I'm surprised you didn't get any responses. I'm no expert but the Com-Pac 27 has always stood out to me (based mostly on interent browsing) for it's all around practicality considering both price and size. If I wanted to move up in boat size without actually taking on much more expense I'd consider it. I like it's solid look and think the simple aft head layout is ideal for that size boat.

The island packet is also a Bob Johnson design but it's 1' wider and 1 ton heavier. I think the build quality of the island packet is probably going to be better but the Com-Pac is unique for a 27 footer because it actually survived through the 90's into today. So unlike most used 27 footers you can actually find newish used ones if you want. I think that speaks to what I said initially which is that it's a good all around value.

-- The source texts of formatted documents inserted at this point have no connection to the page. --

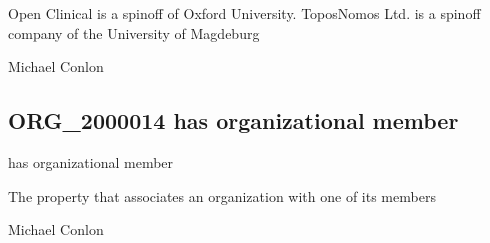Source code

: \documentclass[letterpaper,10pt,english]{sphinxmanual}
\begin{document}
\begin{sphinxShadowBox}

\sphinxAtStartPar
Open Clinical is a spin\sphinxhyphen{}off of Oxford University. ToposNomos Ltd. is a spin\sphinxhyphen{}off company of the University of Magdeburg
\end{sphinxShadowBox}

\begin{sphinxShadowBox}

\sphinxAtStartPar
Michael Conlon 
\end{sphinxShadowBox}
\begin{quote}

\ignorespaces \end{quote}


\subsection{ORG\_2000014 \sphinxhyphen{} has organizational member}
\label{\detokenize{doc-ORG_2000014:org-2000014-has-organizational-member}}\label{\detokenize{doc-ORG_2000014:index-0}}\label{\detokenize{doc-ORG_2000014::doc}}
\begin{sphinxShadowBox}

\sphinxAtStartPar
has organizational member
\end{sphinxShadowBox}

\begin{sphinxShadowBox}

\sphinxAtStartPar
{}
\end{sphinxShadowBox}

\begin{sphinxShadowBox}

\sphinxAtStartPar
The property that associates an organization with one of its members
\end{sphinxShadowBox}

\begin{sphinxShadowBox}

\sphinxAtStartPar
Michael Conlon 
\end{sphinxShadowBox}
\end{document}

Note that Bob Johnson boats are known for their comparatively large cabin size but not their sailing ability. Neither of them are going to be particularly quick. I don't know much about the caliber.


----------



## seaparrot (May 14, 2010)

Thanks for the response! We are still hunting. We saw the Island Packet, and like it a lot, partly because it is such a beefy, stable platform for a couple of newer sailers and a little kid with some room down below. However, most of the IP 27s are a bit outside our current budget. We've ruled out the Caliber for the moment, because the one we'd ideally buy is again, a little expensive, and we'd have to move her cross country. The local example, also nice, received a ton of offers in the wake of the Annapolis boat show. But if another comes on the market in our region, it'd be back on the list. We haven't seen the Com-Pac yet.

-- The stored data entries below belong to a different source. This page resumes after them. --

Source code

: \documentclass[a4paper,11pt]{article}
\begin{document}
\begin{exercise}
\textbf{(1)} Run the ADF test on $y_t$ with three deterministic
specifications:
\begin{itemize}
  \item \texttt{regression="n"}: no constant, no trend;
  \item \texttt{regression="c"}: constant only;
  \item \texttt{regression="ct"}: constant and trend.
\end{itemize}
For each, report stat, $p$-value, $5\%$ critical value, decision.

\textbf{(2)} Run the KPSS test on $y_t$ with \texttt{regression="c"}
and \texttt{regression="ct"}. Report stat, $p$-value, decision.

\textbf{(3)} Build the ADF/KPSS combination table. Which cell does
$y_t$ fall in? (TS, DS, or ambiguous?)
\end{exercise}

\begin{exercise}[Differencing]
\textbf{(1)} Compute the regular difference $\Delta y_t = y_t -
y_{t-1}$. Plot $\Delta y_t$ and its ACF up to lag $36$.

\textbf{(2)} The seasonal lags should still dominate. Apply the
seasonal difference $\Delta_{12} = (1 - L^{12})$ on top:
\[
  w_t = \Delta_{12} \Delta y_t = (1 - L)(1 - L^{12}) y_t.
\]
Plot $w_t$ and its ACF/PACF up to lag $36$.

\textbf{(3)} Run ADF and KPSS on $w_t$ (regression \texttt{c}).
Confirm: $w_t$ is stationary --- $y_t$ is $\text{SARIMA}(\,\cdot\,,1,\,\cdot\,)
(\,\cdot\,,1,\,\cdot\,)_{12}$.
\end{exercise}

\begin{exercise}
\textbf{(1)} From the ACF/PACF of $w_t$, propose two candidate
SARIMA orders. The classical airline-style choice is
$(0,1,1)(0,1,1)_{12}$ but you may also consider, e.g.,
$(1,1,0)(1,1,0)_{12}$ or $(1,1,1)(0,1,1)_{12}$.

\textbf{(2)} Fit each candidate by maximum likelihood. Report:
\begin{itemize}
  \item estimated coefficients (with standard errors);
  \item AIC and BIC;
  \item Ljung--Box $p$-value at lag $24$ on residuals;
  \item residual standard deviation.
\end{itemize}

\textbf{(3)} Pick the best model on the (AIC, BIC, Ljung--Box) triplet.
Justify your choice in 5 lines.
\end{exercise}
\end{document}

Since then we've looked at an older Sabre 30 (with a newer engine! -- but the owners been letting her sit for the past couple yrs or so), and are traveling tomorrow to see an IP 26 Mark 1, a 29.9 Bristol, and a 31' CAL. So we are casting this way and that way, trying to figure out which of these boats is still in reasonable condition (since we're not clever enough to take on project boats, only to maintain already nice ones) ... and what will work for us personally. I tend, just by personality, to lean toward somewhat heavier, more forgiving boats, at possible expense of performance; but I am not sure if that is a mistake, and that for the Chesapeake especailly, if a livlier boat like the CAL isn't a good idea.

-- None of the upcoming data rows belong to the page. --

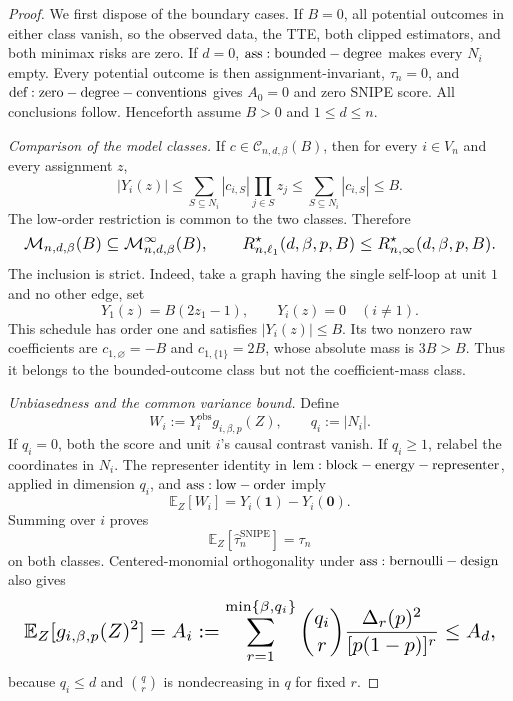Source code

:\documentclass{article}
\begin{document}
\begin{proof}
We first dispose of the boundary cases. If \(B=0\), all potential outcomes in either class vanish, so the observed data, the TTE, both clipped estimators, and both minimax risks are zero. If \(d=0\), \({\rm ass:bounded-degree}\) makes every \(N_i\) empty. Every potential outcome is then assignment-invariant, \(\tau_n=0\), and \({\rm def:zero-degree-conventions}\) gives \(A_0=0\) and zero SNIPE score. All conclusions follow. Henceforth assume \(B>0\) and \(1\le d\le n\).

\emph{Comparison of the model classes.} If \(c\in\mathcal C_{n,d,\beta}(B)\), then for every \(i\in V_n\) and every assignment \(z\),
\[
|Y_i(z)|
\le\sum_{S\subseteq N_i}|c_{i,S}|\prod_{j\in S}z_j
\le\sum_{S\subseteq N_i}|c_{i,S}|
\le B.
\]
The low-order restriction is common to the two classes. Therefore
\[
\makebox[\linewidth][c]{\resizebox{0.98\linewidth}{!}{\(\displaystyle \mathcal M_{n,d,\beta}(B)
\subseteq\mathcal M_{n,d,\beta}^{\infty}(B),
\qquad
R_{n,\ell_1}^{\star}(d,\beta,p,B)
\le R_{n,\infty}^{\star}(d,\beta,p,B).\)}}
\]
The inclusion is strict. Indeed, take a graph having the single self-loop at unit \(1\) and no other edge, set
\[
Y_1(z)=B(2z_1-1),
\qquad
Y_i(z)=0\quad(i\ne1).
\]
This schedule has order one and satisfies \(|Y_i(z)|\le B\). Its two nonzero raw coefficients are \(c_{1,\varnothing}=-B\) and \(c_{1,\{1\}}=2B\), whose absolute mass is \(3B>B\). Thus it belongs to the bounded-outcome class but not the coefficient-mass class.

\emph{Unbiasedness and the common variance bound.} Define
\[
W_i:=Y_i^{\mathrm{obs}}g_{i,\beta,p}(Z),
\qquad q_i:=|N_i|.
\]
If \(q_i=0\), both the score and unit \(i\)'s causal contrast vanish. If \(q_i\ge1\), relabel the coordinates in \(N_i\). The representer identity in \({\rm lem:block-energy-representer}\), applied in dimension \(q_i\), and \({\rm ass:low-order}\) imply
\[
\mathbb E_Z[W_i]=Y_i(\mathbf1)-Y_i(\mathbf0).
\]
Summing over \(i\) proves
\[
\mathbb E_Z[\widehat\tau_n^{\mathrm{SNIPE}}]=\tau_n
\]
on both classes. Centered-monomial orthogonality under \({\rm ass:bernoulli-design}\) also gives
\[
\makebox[\linewidth][c]{\resizebox{0.98\linewidth}{!}{\(\displaystyle \mathbb E_Z[g_{i,\beta,p}(Z)^2]
=A_i:=\sum_{r=1}^{\min\{\beta,q_i\}}
\binom{q_i}{r}\frac{\Delta_r(p)^2}{[p(1-p)]^r}
\le A_d,\)}}
\]
because \(q_i\le d\) and \(\binom qr\) is nondecreasing in \(q\) for fixed \(r\).


\end{proof}
\end{document}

If anyone has advice/experiences to share, we're all ears....

I am having an especially hard time locating information on the IP 26, beyond the original promotional brochure. I'm a bit fascinated by the fact that she has a centerboard, but wondering if she performs reasonably well/is seakindly for a 26' craft, or if she's really meant just to gunkhole.


----------



## saillife (Jun 25, 2006)

My dad had a com-pac 27 & loved it. They are well built boats, if you can find one I'd take that over the IP. Don't know the caliber 27 but have sailed one of their larger boats (47) from Trinidad to Annapolis. My impression was of a very well built solid ocean vessel. From what you said in the original posting I'd go with the Com-pac.


----------



## bmiller59 (Nov 5, 2012)

Funny how I found this thread. I have previously owned a ComPac 27 and am now looking at a Caliber 28. The IP 27 is also on my wish list although out of the price range.

It's very late right now and no time to respond properly. If you would like an indepth response or have specific questions about the ComPac just ask. I really enjoy talking about my old boat even though it is another skipper's hands now.


----------



## seaparrot (May 14, 2010)

Hey, thanks for the reply. I think we've narrowed down our list of prospective boats and the particular Com-Pac I had in mind got eliminated. (Though if our current picks don't pan out, we'll keep looking, and Com-Pac might get back on the list! ...)

Are you looking at the Caliber in Tennessee? She looks wonderful (from a distance, anyway), but she was too pricey/far away for us to make a bid.


----------



## Seaduction (Oct 24, 2011)

Island Packets are still in production and there is a good online support forum as well. I don't know if the others are still being built.


----------